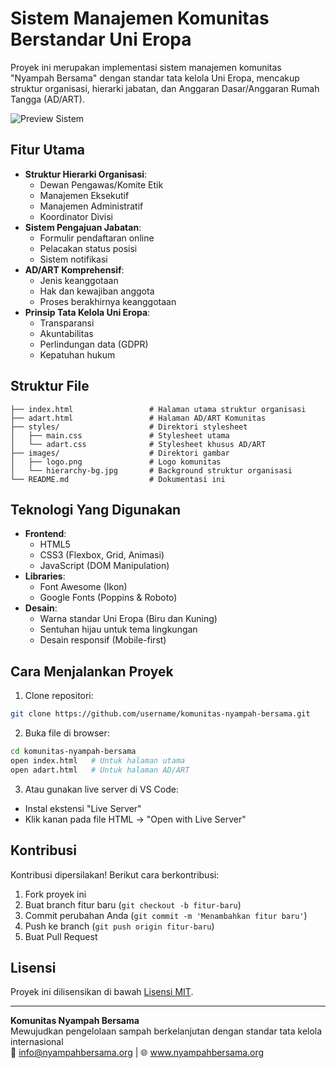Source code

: # Sistem Manajemen Komunitas Berstandar Uni Eropa

Proyek ini merupakan implementasi sistem manajemen komunitas "Nyampah Bersama" dengan standar tata kelola Uni Eropa, mencakup struktur organisasi, hierarki jabatan, dan Anggaran Dasar/Anggaran Rumah Tangga (AD/ART).

![Preview Sistem](https://via.placeholder.com/800x400?text=Preview+Sistem+Manajemen+Komunitas)

## Fitur Utama

- **Struktur Hierarki Organisasi**:
  - Dewan Pengawas/Komite Etik
  - Manajemen Eksekutif
  - Manajemen Administratif
  - Koordinator Divisi
- **Sistem Pengajuan Jabatan**:
  - Formulir pendaftaran online
  - Pelacakan status posisi
  - Sistem notifikasi
- **AD/ART Komprehensif**:
  - Jenis keanggotaan
  - Hak dan kewajiban anggota
  - Proses berakhirnya keanggotaan
- **Prinsip Tata Kelola Uni Eropa**:
  - Transparansi
  - Akuntabilitas
  - Perlindungan data (GDPR)
  - Kepatuhan hukum

## Struktur File

```
├── index.html                 # Halaman utama struktur organisasi
├── adart.html                 # Halaman AD/ART Komunitas
├── styles/                    # Direktori stylesheet
│   ├── main.css               # Stylesheet utama
│   └── adart.css              # Stylesheet khusus AD/ART
├── images/                    # Direktori gambar
│   ├── logo.png               # Logo komunitas
│   └── hierarchy-bg.jpg       # Background struktur organisasi
└── README.md                  # Dokumentasi ini
```

## Teknologi Yang Digunakan

- **Frontend**:
  - HTML5
  - CSS3 (Flexbox, Grid, Animasi)
  - JavaScript (DOM Manipulation)
- **Libraries**:
  - Font Awesome (Ikon)
  - Google Fonts (Poppins & Roboto)
- **Desain**:
  - Warna standar Uni Eropa (Biru dan Kuning)
  - Sentuhan hijau untuk tema lingkungan
  - Desain responsif (Mobile-first)

## Cara Menjalankan Proyek

1. Clone repositori:
```bash
git clone https://github.com/username/komunitas-nyampah-bersama.git
```

2. Buka file di browser:
```bash
cd komunitas-nyampah-bersama
open index.html   # Untuk halaman utama
open adart.html   # Untuk halaman AD/ART
```

3. Atau gunakan live server di VS Code:
- Instal ekstensi "Live Server"
- Klik kanan pada file HTML → "Open with Live Server"

## Kontribusi

Kontribusi dipersilakan! Berikut cara berkontribusi:

1. Fork proyek ini
2. Buat branch fitur baru (`git checkout -b fitur-baru`)
3. Commit perubahan Anda (`git commit -m 'Menambahkan fitur baru'`)
4. Push ke branch (`git push origin fitur-baru`)
5. Buat Pull Request

## Lisensi

Proyek ini dilisensikan di bawah [Lisensi MIT](LICENSE).

---

**Komunitas Nyampah Bersama**  
Mewujudkan pengelolaan sampah berkelanjutan dengan standar tata kelola internasional  
📧 info@nyampahbersama.org | 🌐 www.nyampahbersama.org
++++++++++
### [WORK TO BE COMPLETED]
When you reach the line holding "- **Struktur Hierarki" in the records above, begin reproducing exactly, stop after the line holding "Mewujudkan pengelolaan sampah", and output nothing else.

### [EXPECTED OUTPUT]
- **Struktur Hierarki Organisasi**:
  - Dewan Pengawas/Komite Etik
  - Manajemen Eksekutif
  - Manajemen Administratif
  - Koordinator Divisi
- **Sistem Pengajuan Jabatan**:
  - Formulir pendaftaran online
  - Pelacakan status posisi
  - Sistem notifikasi
- **AD/ART Komprehensif**:
  - Jenis keanggotaan
  - Hak dan kewajiban anggota
  - Proses berakhirnya keanggotaan
- **Prinsip Tata Kelola Uni Eropa**:
  - Transparansi
  - Akuntabilitas
  - Perlindungan data (GDPR)
  - Kepatuhan hukum

## Struktur File

```
├── index.html                 # Halaman utama struktur organisasi
├── adart.html                 # Halaman AD/ART Komunitas
├── styles/                    # Direktori stylesheet
│   ├── main.css               # Stylesheet utama
│   └── adart.css              # Stylesheet khusus AD/ART
├── images/                    # Direktori gambar
│   ├── logo.png               # Logo komunitas
│   └── hierarchy-bg.jpg       # Background struktur organisasi
└── README.md                  # Dokumentasi ini
```

## Teknologi Yang Digunakan

- **Frontend**:
  - HTML5
  - CSS3 (Flexbox, Grid, Animasi)
  - JavaScript (DOM Manipulation)
- **Libraries**:
  - Font Awesome (Ikon)
  - Google Fonts (Poppins & Roboto)
- **Desain**:
  - Warna standar Uni Eropa (Biru dan Kuning)
  - Sentuhan hijau untuk tema lingkungan
  - Desain responsif (Mobile-first)

## Cara Menjalankan Proyek

1. Clone repositori:
```bash
git clone https://github.com/username/komunitas-nyampah-bersama.git
```

2. Buka file di browser:
```bash
cd komunitas-nyampah-bersama
open index.html   # Untuk halaman utama
open adart.html   # Untuk halaman AD/ART
```

3. Atau gunakan live server di VS Code:
- Instal ekstensi "Live Server"
- Klik kanan pada file HTML → "Open with Live Server"

## Kontribusi

Kontribusi dipersilakan! Berikut cara berkontribusi:

1. Fork proyek ini
2. Buat branch fitur baru (`git checkout -b fitur-baru`)
3. Commit perubahan Anda (`git commit -m 'Menambahkan fitur baru'`)
4. Push ke branch (`git push origin fitur-baru`)
5. Buat Pull Request

## Lisensi

Proyek ini dilisensikan di bawah [Lisensi MIT](LICENSE).

---

**Komunitas Nyampah Bersama**  
Mewujudkan pengelolaan sampah berkelanjutan dengan standar tata kelola internasional  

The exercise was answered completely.